TASK DESCRIPTION: What lines in the entries hold the string "ThingsBoard"? List them.
Start of EXCERPTED RECORDS
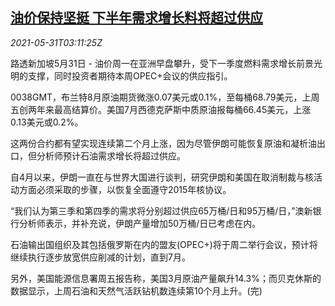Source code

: <!--1622431862000-->
[油价保持坚挺 下半年需求增长料将超过供应](https://cn.reuters.com/article/global-oil-price-0531-idCNKCS2DC07Z)
------

<div><i>2021-05-31T03:11:25Z</i></div><p>路透新加坡5月31日 - 油价周一在亚洲早盘攀升，受下一季度燃料需求增长前景光明的支撑，同时投资者期待本周OPEC+会议的供应指引。</p><p>0038GMT，布兰特8月原油期货微涨0.07美元或0.1%，至每桶68.79美元，上周五创两年来最高结算价。美国7月西德克萨斯中质原油报每桶66.45美元，上涨0.13美元或0.2%。</p><p>这两份合约都有望实现连续第二个月上涨，因为尽管伊朗可能恢复原油和凝析油出口，但分析师预计石油需求增长将超过供应。</p><p>自4月以来，伊朗一直在与世界大国进行谈判，研究伊朗和美国在取消制裁与核活动方面必须采取的步骤，以恢复全面遵守2015年核协议。</p><p>“我们认为第三季和第四季的需求将分别超过供应65万桶/日和95万桶/日，”澳新银行分析师表示，并补充说，伊朗产量增加50万桶/日已考虑在内。</p><p>石油输出国组织及其包括俄罗斯在内的盟友(OPEC+)将于周二举行会议，预计将继续执行逐步放宽供应削减的计划，直到7月。</p><p>另外，美国能源信息署周五报告称，美国3月原油产量飙升14.3%；而贝克休斯的数据显示，上周石油和天然气活跃钻机数连续第10个月上升。(完)</p>
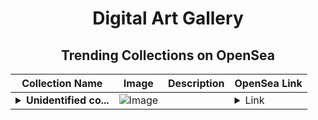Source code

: <div align="center">

# Digital Art Gallery

## Trending Collections on OpenSea

| Collection Name                       | Image                                                                                     | Description                       | OpenSea Link                                                                                          |
|---------------------------------------|-------------------------------------------------------------------------------------------|-----------------------------------|--------------------------------------------------------------------------------------------------------|
| **<details><summary>Unidentified co...</summary>Unidentified contract 20c1abdf-2790-4a65-a43c-bb8b73a5d588</details>** | ![Image](https://i.seadn.io/s/raw/files/a837708742ad8afcb35eb60ba787976d.jpg?w=500&auto=format?w=200&auto=format) |  | <details><summary>Link</summary>[Unidentified contract 20c1abdf-2790-4a65-a43c-bb8b73a5d588](https://opensea.io/collection/unidentified-contract-20c1abdf-2790-4a65-a43c-bb8b)</details> |

</div>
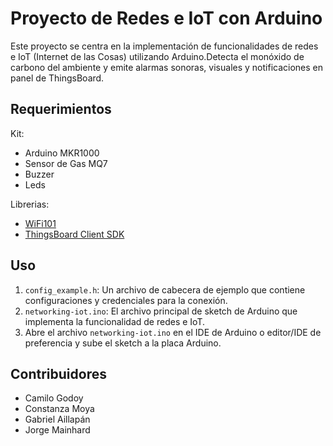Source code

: # Proyecto de Redes e IoT con Arduino

Este proyecto se centra en la implementación de funcionalidades de redes e IoT (Internet de las Cosas) utilizando Arduino.Detecta el monóxido de carbono del ambiente y emite alarmas sonoras, visuales y notificaciones en panel de ThingsBoard.

## Requerimientos

Kit:
- Arduino MKR1000
- Sensor de Gas MQ7
- Buzzer
- Leds

Librerias:
- [WiFi101](https://www.arduino.cc/reference/en/libraries/wifi101/)
- [ThingsBoard Client SDK](https://github.com/thingsboard/thingsboard-client-sdk)

## Uso
1. `config_example.h`: Un archivo de cabecera de ejemplo que contiene configuraciones y credenciales para la conexión.
2. `networking-iot.ino`: El archivo principal de sketch de Arduino que implementa la funcionalidad de redes e IoT.
3. Abre el archivo `networking-iot.ino` en el IDE de Arduino o editor/IDE de preferencia y sube el sketch a la placa Arduino.

## Contribuidores
- Camilo Godoy
- Constanza Moya
- Gabriel Aillapán
- Jorge Mainhard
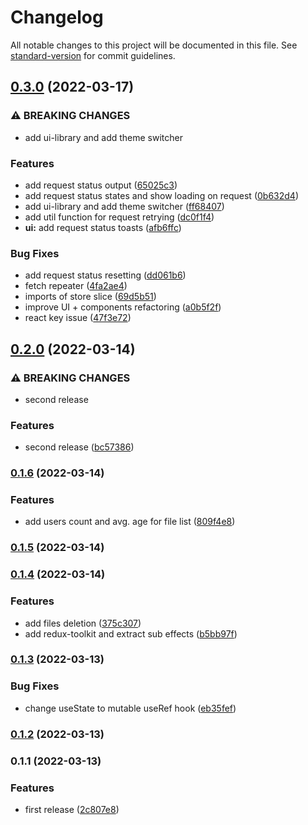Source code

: # Changelog

All notable changes to this project will be documented in this file. See [standard-version](https://github.com/conventional-changelog/standard-version) for commit guidelines.

## [0.3.0](https://github.com/m0rtyn/csv-reader/compare/v0.2.0...v0.3.0) (2022-03-17)


### ⚠ BREAKING CHANGES

* add ui-library and add theme switcher

### Features

* add request status output ([65025c3](https://github.com/m0rtyn/csv-reader/commit/65025c3c5283a71a847c59ef1dcd57809befcd9f))
* add request status states and show loading on request ([0b632d4](https://github.com/m0rtyn/csv-reader/commit/0b632d43d523593184b2ea937e13f5f00781138d))
* add ui-library and add theme switcher ([ff68407](https://github.com/m0rtyn/csv-reader/commit/ff6840771fccdf2399bae656afe3c833018047fb))
* add util function for request retrying ([dc0f1f4](https://github.com/m0rtyn/csv-reader/commit/dc0f1f4342ac3bac51713ff8c8cf75597f0eae02))
* **ui:** add request status toasts ([afb6ffc](https://github.com/m0rtyn/csv-reader/commit/afb6ffce3ee4e61c958f8d3b9fbc5ce408495eab))


### Bug Fixes

* add request status resetting ([dd061b6](https://github.com/m0rtyn/csv-reader/commit/dd061b63901c4f9669426fa54278afec6ddcc4f2))
* fetch repeater ([4fa2ae4](https://github.com/m0rtyn/csv-reader/commit/4fa2ae45874b0bb96d05d15708259f6347335c95))
* imports of store slice ([69d5b51](https://github.com/m0rtyn/csv-reader/commit/69d5b514d7f59b8001430abbd346f0cb7efed1ec))
* improve UI + components refactoring ([a0b5f2f](https://github.com/m0rtyn/csv-reader/commit/a0b5f2f935218b0f607d423350cde9f00593aed6))
* react key issue ([47f3e72](https://github.com/m0rtyn/csv-reader/commit/47f3e72a995b8aae6f8e69b16ebafa7b8f9cfb44))

## [0.2.0](https://github.com/m0rtyn/csv-reader/compare/v0.1.6...v0.2.0) (2022-03-14)


### ⚠ BREAKING CHANGES

* second release

### Features

* second release ([bc57386](https://github.com/m0rtyn/csv-reader/commit/bc573865024b5c00efc9bc7c0c7c9d77080dd39a))

### [0.1.6](https://github.com/m0rtyn/csv-reader/compare/v0.1.5...v0.1.6) (2022-03-14)


### Features

* add users count and avg. age for file list ([809f4e8](https://github.com/m0rtyn/csv-reader/commit/809f4e8962c4450f98516a553c79eab057232708))

### [0.1.5](https://github.com/m0rtyn/csv-reader/compare/v0.1.4...v0.1.5) (2022-03-14)

### [0.1.4](https://github.com/m0rtyn/csv-reader/compare/v0.1.3...v0.1.4) (2022-03-14)


### Features

* add files deletion ([375c307](https://github.com/m0rtyn/csv-reader/commit/375c307ce42c8d2241db7485b39f2d189fdea415))
* add redux-toolkit and extract sub effects ([b5bb97f](https://github.com/m0rtyn/csv-reader/commit/b5bb97f41e7d67f4825d2a2143cfc07e9da1aa04))

### [0.1.3](https://github.com/m0rtyn/csv-reader/compare/v0.1.2...v0.1.3) (2022-03-13)


### Bug Fixes

* change useState to mutable useRef hook ([eb35fef](https://github.com/m0rtyn/csv-reader/commit/eb35fef58595db91194d16f4b289973176e5f3b6))

### [0.1.2](https://github.com/m0rtyn/csv-reader/compare/v0.1.1...v0.1.2) (2022-03-13)

### 0.1.1 (2022-03-13)


### Features

* first release ([2c807e8](https://github.com/m0rtyn/csv-reader/commit/2c807e805e619bb2a50968b181845f2ca65f40d5))
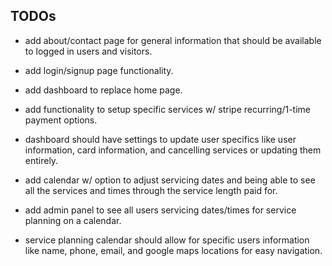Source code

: ## TODOs

- add about/contact page for general information that should be available to
  logged in users and visitors.

- add login/signup page functionality.
- add dashboard to replace home page.
- add functionality to setup specific services w/ stripe recurring/1-time
  payment options.
- dashboard should have settings to update user specifics like user information,
  card information, and cancelling services or updating them entirely.
- add calendar w/ option to adjust servicing dates and being able to see all the
  services and times through the service length paid for.

- add admin panel to see all users servicing dates/times for service planning on
  a calendar.
- service planning calendar should allow for specific users information like
  name, phone, email, and google maps locations for easy navigation.
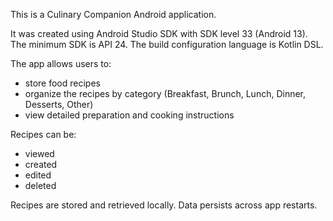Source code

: This is a Culinary Companion Android application.

It was created using Android Studio SDK with SDK level 33 (Android 13).
The minimum SDK is API 24. The build configuration language is Kotlin DSL.

The app allows users to:

- store food recipes
- organize the recipes by category (Breakfast, Brunch, Lunch, Dinner, Desserts, Other)
- view detailed preparation and cooking instructions

Recipes can be:

- viewed
- created
- edited
- deleted

Recipes are stored and retrieved locally. Data persists across app restarts.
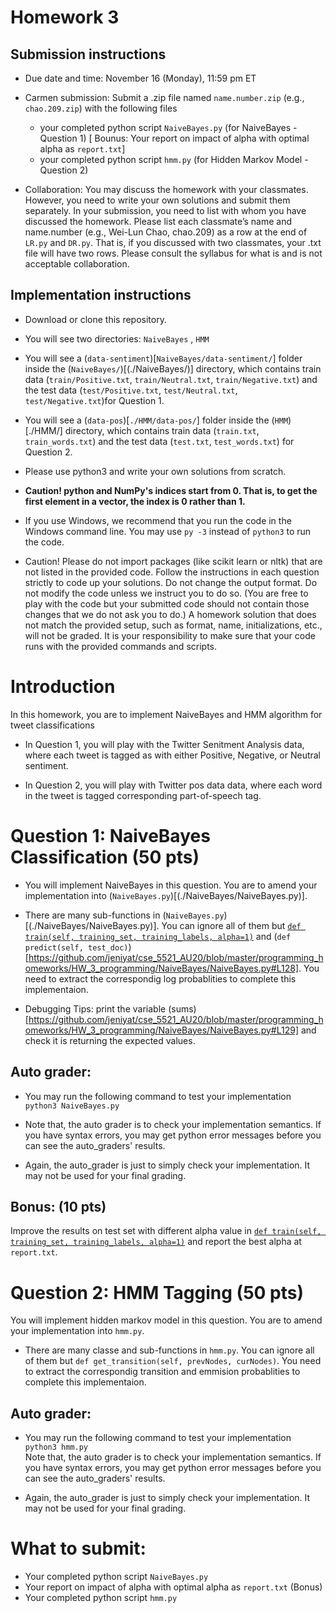 # Homework 3

## Submission instructions

* Due date and time: November 16 (Monday), 11:59 pm ET

* Carmen submission: 
Submit a .zip file named `name.number.zip` (e.g., `chao.209.zip`) with the following files
  - your completed python script `NaiveBayes.py` (for NaiveBayes - Question 1) [ Bounus: Your report on impact of alpha with optimal alpha as `report.txt`]
  - your completed python script `hmm.py` (for Hidden Markov Model - Question 2)
 
* Collaboration: You may discuss the homework with your classmates. However, you need to write your own solutions and submit them separately. In your submission, you need to list with whom you have discussed the homework. Please list each classmate’s name and name.number (e.g., Wei-Lun Chao, chao.209) as a row at the end of `LR.py` and `DR.py`. That is, if you discussed with two classmates, your .txt file will have two rows. Please consult the syllabus for what is and is not acceptable collaboration.

## Implementation instructions

* Download or clone this repository.

* You will see two directories: `NaiveBayes` , `HMM`

* You will see a (`data-sentiment`)[`NaiveBayes/data-sentiment/`] folder inside the  (`NaiveBayes/`)[(./NaiveBayes/)] directory, which contains train data (`train/Positive.txt`, `train/Neutral.txt`, `train/Negative.txt`) and the test data (`test/Positive.txt`, `test/Neutral.txt`, `test/Negative.txt`)for  Question 1.

* You will see a (`data-pos`)[`./HMM/data-pos/`] folder inside the (`HMM`)[./HMM/] directory, which contains train data (`train.txt`,  `train_words.txt`) and the test data (`test.txt`,  `test_words.txt`) for  Question 2.


* Please use python3 and write your own solutions from scratch. 

* **Caution! python and NumPy's indices start from 0. That is, to get the first element in a vector, the index is 0 rather than 1.**

* If you use Windows, we recommend that you run the code in the Windows command line. You may use `py -3` instead of `python3` to run the code.

* Caution! Please do not import packages (like scikit learn or nltk) that are not listed in the provided code. Follow the instructions in each question strictly to code up your solutions. Do not change the output format. Do not modify the code unless we instruct you to do so. (You are free to play with the code but your submitted code should not contain those changes that we do not ask you to do.) A homework solution that does not match the provided setup, such as format, name, initializations, etc., will not be graded. It is your responsibility to make sure that your code runs with the provided commands and scripts.



# Introduction

In this homework, you are to implement NaiveBayes and HMM algorithm for tweet classifications

* In Question 1, you will play with the Twitter Senitment Analysis data, where each tweet is tagged as with either Positive, Negative, or Neutral sentiment.


* In Question 2, you will play with Twitter pos data data, where each word in the tweet is tagged corresponding part-of-speech tag.



# Question 1: NaiveBayes Classification (50 pts)

* You will implement NaiveBayes in this question. You are to amend your implementation into (`NaiveBayes.py`)[(./NaiveBayes/NaiveBayes.py)].

* There are many sub-functions in  (`NaiveBayes.py`)[(./NaiveBayes/NaiveBayes.py)]. You can ignore all of them but [`def train(self, training_set, training_labels, alpha=1)`](https://github.com/jeniyat/cse_5521_AU20/blob/master/programming_homeworks/HW_3_programming/NaiveBayes/NaiveBayes.py#L104) and (`def predict(self, test_doc)`)[https://github.com/jeniyat/cse_5521_AU20/blob/master/programming_homeworks/HW_3_programming/NaiveBayes/NaiveBayes.py#L128]. You need to extract the correspondig log probablities to complete this implementaion.

* Debugging Tips: print the variable (sums)[https://github.com/jeniyat/cse_5521_AU20/blob/master/programming_homeworks/HW_3_programming/NaiveBayes/NaiveBayes.py#L129] and check it is returning the expected values.
  

## Auto grader:

* You may run the following command to test your implementation<br/>
`python3 NaiveBayes.py`<br/>

* Note that, the auto grader is to check your implementation semantics. If you have syntax errors, you may get python error messages before you can see the auto_graders' results.

* Again, the auto_grader is just to simply check your implementation. It may not be used for your final grading.

## Bonus: (10 pts)

Improve the results on test set with different alpha value in [`def train(self, training_set, training_labels, alpha=1)`](https://github.com/jeniyat/cse_5521_AU20/blob/master/programming_homeworks/HW_3_programming/NaiveBayes/NaiveBayes.py#L104) and report the best alpha at `report.txt`.



# Question 2: HMM Tagging (50 pts)

 You will implement hidden markov model in this question. You are to amend your implementation into `hmm.py`.

* There are many classe and sub-functions in `hmm.py`. You can ignore all of them but `def get_transition(self, prevNodes, curNodes)`. You need to extract the correspondig transition and emmision probablities to complete this implementaion.
  

## Auto grader:

* You may run the following command to test your implementation<br/>
`python3 hmm.py`<br/>
Note that, the auto grader is to check your implementation semantics. If you have syntax errors, you may get python error messages before you can see the auto_graders' results.

* Again, the auto_grader is just to simply check your implementation. It may not be used for your final grading.


# What to submit:

* Your completed python script `NaiveBayes.py`
* Your report on impact of alpha with optimal alpha as `report.txt` (Bonus)
* Your completed python script `hmm.py`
End of EXCERPTED RECORDS
WRITTEN REPLY:
Este proyecto se centra en la implementación de funcionalidades de redes e IoT (Internet de las Cosas) utilizando Arduino.Detecta el monóxido de carbono del ambiente y emite alarmas sonoras, visuales y notificaciones en panel de ThingsBoard.
- [ThingsBoard Client SDK](https://github.com/thingsboard/thingsboard-client-sdk)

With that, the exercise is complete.